--- Action item ---
The required output is the exact run of lines below that opens at the line with "<center> In my" and closes at the line with "- _Free Solo_".
_ _ _
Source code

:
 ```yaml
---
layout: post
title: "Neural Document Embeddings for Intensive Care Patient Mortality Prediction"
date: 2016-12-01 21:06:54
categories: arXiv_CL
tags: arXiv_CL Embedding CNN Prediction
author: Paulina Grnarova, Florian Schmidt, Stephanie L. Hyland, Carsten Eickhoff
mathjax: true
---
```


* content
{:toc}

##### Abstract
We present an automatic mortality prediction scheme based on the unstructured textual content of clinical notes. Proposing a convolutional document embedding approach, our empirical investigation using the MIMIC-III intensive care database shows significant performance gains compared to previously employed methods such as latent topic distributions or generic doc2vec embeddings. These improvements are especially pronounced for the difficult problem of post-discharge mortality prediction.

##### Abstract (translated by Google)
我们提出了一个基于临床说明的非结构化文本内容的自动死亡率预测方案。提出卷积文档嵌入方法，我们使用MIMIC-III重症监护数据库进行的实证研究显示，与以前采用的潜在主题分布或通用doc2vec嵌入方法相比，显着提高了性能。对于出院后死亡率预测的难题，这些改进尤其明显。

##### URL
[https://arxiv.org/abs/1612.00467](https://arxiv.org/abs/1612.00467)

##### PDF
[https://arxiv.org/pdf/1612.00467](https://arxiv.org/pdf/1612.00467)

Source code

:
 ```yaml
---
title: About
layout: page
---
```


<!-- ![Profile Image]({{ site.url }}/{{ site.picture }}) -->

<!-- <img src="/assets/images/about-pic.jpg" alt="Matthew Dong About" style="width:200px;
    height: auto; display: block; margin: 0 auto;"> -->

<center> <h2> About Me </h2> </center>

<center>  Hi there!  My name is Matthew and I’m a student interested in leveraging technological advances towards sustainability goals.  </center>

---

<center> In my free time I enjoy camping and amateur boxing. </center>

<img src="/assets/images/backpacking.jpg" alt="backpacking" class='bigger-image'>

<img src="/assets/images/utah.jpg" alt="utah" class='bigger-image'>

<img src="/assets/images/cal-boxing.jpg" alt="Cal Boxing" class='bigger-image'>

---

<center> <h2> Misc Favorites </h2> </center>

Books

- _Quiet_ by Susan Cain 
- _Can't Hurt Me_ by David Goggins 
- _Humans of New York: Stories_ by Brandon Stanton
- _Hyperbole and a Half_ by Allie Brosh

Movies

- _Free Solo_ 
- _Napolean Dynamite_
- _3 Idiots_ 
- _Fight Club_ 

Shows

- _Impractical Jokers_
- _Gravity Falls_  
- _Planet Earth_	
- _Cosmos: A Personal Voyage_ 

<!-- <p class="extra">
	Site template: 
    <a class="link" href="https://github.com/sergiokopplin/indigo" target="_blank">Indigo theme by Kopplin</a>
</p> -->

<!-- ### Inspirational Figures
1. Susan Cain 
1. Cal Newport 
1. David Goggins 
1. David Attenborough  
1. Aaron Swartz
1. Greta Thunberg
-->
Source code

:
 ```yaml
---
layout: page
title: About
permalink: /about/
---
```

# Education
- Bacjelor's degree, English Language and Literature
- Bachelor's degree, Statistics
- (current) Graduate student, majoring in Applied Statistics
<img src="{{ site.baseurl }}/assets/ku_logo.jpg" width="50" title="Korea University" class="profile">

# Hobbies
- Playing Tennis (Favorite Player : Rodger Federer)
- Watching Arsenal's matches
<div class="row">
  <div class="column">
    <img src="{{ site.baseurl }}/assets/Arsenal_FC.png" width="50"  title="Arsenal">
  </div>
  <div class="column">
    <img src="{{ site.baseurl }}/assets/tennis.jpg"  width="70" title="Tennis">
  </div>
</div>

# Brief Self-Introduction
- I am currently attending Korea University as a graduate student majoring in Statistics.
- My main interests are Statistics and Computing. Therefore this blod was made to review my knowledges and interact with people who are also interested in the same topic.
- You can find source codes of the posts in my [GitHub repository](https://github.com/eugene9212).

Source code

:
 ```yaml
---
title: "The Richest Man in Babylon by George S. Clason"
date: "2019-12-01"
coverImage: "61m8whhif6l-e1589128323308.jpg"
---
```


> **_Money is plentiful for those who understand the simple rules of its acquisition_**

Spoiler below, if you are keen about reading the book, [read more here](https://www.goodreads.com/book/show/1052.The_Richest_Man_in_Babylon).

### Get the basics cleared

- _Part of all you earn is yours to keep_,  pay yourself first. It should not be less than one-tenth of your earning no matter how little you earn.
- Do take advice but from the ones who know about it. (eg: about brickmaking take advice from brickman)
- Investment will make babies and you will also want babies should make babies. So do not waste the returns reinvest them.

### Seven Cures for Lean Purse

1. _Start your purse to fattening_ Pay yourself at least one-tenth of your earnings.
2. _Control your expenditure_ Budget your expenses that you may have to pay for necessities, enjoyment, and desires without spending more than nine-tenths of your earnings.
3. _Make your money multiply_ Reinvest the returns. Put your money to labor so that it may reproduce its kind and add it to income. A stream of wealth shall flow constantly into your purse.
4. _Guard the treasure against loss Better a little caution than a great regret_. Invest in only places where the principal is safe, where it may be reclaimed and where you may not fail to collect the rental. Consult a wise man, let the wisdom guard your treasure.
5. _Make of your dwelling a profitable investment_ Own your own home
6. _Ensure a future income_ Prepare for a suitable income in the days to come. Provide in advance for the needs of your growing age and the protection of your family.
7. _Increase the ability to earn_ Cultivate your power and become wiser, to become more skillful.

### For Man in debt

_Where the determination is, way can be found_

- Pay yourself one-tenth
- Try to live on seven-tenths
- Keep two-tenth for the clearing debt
_ _ _
--- Result below ---
<center> In my free time I enjoy camping and amateur boxing. </center>

<img src="/assets/images/backpacking.jpg" alt="backpacking" class='bigger-image'>

<img src="/assets/images/utah.jpg" alt="utah" class='bigger-image'>

<img src="/assets/images/cal-boxing.jpg" alt="Cal Boxing" class='bigger-image'>

---

<center> <h2> Misc Favorites </h2> </center>

Books

- _Quiet_ by Susan Cain 
- _Can't Hurt Me_ by David Goggins 
- _Humans of New York: Stories_ by Brandon Stanton
- _Hyperbole and a Half_ by Allie Brosh

Movies

- _Free Solo_ 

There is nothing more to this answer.